The dangers of armed self-defence

IssueApril 2015 - May 2015
Feature by Gabriel Carlyle

NB This piece accompanies this article.

Charles Sims, one of the best-known proponents of armed self-defence within the US civil rights movement, was asked in 1965 how activists could best advance the movement without nonviolence.

He responded: ‘I believe nonviolence is the only way.’

Image
Robert F Williams - smeared here on an FBI
'wanted' flier - was a trailblazer for organised
armed self-defence during the civil rights era.
Source: FBI

In the words of US historian Wesley Hogan, for the civil rights movement, ‘the best [that] armed self-defence could do was maintain the status quo’. Unlike nonviolence, ‘It could not lead to a new day.’

Setting moral questions to one side, there were strategic reasons for making nonviolence central to the black freedom struggle. For example, the use of force – even in self-defence – can deflect focus away from the bigger issues.

Civil rights leader Vincent Bevel gave this proposition a memorable formulation in 1965: ‘A fellow was telling me the other night that “if a policeman is beating me, I’m going to beat him back.” Fine. Okay. But are you going to have the public reading about the one-eyed policemen, or about the voting problem and police brutality?’

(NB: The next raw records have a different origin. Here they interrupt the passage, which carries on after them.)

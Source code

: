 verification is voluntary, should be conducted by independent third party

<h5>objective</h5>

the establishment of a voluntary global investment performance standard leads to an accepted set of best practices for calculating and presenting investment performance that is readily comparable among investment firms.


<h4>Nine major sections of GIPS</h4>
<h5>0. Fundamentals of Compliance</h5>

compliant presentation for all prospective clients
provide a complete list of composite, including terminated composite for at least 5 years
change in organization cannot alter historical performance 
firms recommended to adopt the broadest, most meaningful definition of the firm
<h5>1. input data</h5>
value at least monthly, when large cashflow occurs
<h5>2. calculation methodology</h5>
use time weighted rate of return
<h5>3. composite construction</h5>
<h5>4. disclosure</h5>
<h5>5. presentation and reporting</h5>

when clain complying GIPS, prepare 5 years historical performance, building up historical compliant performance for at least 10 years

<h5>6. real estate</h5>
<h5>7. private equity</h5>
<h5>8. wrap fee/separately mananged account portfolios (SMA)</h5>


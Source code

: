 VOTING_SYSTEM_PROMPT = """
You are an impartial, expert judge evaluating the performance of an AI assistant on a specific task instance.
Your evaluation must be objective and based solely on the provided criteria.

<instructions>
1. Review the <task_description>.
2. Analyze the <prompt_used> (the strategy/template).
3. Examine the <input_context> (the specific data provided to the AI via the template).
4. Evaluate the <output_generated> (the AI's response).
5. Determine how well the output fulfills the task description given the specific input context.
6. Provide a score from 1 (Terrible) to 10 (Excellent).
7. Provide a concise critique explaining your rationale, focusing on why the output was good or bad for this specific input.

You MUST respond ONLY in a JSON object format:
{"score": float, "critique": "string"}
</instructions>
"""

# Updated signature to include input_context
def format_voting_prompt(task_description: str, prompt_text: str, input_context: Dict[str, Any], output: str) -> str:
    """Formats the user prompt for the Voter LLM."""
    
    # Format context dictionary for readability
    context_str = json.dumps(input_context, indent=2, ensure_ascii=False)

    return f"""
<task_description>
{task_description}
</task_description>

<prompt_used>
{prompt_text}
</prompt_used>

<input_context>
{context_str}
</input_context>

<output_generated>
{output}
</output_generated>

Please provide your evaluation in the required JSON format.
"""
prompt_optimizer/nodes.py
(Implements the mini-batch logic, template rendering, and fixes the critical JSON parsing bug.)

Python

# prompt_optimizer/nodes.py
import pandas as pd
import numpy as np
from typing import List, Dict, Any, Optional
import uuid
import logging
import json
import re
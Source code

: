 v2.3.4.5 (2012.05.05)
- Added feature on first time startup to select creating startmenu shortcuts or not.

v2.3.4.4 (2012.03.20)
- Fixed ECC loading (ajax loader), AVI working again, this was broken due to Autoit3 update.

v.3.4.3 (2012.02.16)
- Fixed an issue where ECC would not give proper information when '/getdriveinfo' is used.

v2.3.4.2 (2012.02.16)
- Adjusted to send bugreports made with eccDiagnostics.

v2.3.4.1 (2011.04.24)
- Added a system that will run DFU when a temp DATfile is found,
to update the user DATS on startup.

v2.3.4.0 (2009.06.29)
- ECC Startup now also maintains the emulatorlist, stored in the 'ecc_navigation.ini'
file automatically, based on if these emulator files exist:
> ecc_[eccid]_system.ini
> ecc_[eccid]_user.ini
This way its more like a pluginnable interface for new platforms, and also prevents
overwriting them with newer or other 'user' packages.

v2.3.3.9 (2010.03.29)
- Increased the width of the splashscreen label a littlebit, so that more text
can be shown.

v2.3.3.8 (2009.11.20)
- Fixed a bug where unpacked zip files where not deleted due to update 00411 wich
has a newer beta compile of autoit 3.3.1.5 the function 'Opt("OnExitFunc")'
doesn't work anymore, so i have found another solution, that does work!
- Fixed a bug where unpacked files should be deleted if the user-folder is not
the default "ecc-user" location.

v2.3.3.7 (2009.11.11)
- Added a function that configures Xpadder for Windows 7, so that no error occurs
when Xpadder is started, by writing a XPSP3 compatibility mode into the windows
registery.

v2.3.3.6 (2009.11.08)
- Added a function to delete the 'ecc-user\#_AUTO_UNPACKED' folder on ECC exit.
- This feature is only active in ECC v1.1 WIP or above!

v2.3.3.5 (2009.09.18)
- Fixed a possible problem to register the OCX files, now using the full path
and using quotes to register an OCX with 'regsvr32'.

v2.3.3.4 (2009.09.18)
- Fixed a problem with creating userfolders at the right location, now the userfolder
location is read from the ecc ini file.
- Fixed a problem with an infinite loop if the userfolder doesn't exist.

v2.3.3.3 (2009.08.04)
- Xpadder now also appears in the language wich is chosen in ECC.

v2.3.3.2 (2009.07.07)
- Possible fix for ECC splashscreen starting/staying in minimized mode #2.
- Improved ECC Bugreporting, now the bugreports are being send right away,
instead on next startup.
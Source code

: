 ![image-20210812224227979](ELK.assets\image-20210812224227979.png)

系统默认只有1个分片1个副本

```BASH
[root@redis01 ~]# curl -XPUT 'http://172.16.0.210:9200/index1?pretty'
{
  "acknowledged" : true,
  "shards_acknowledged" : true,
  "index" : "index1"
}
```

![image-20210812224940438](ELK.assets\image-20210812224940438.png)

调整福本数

Armed self-defence can be effective in the immediate prevention of injury and death, can have a valuable deterrent effect, and can have positive transformative effects on its practitioners (for example, breaking down fear, subservience and so on). Unlike nonviolence, it is also often understood and supported by those under attack.

Three more problems

Nonetheless, armed self-defence possesses negative features to which Cobb arguably devotes less attention than they deserve.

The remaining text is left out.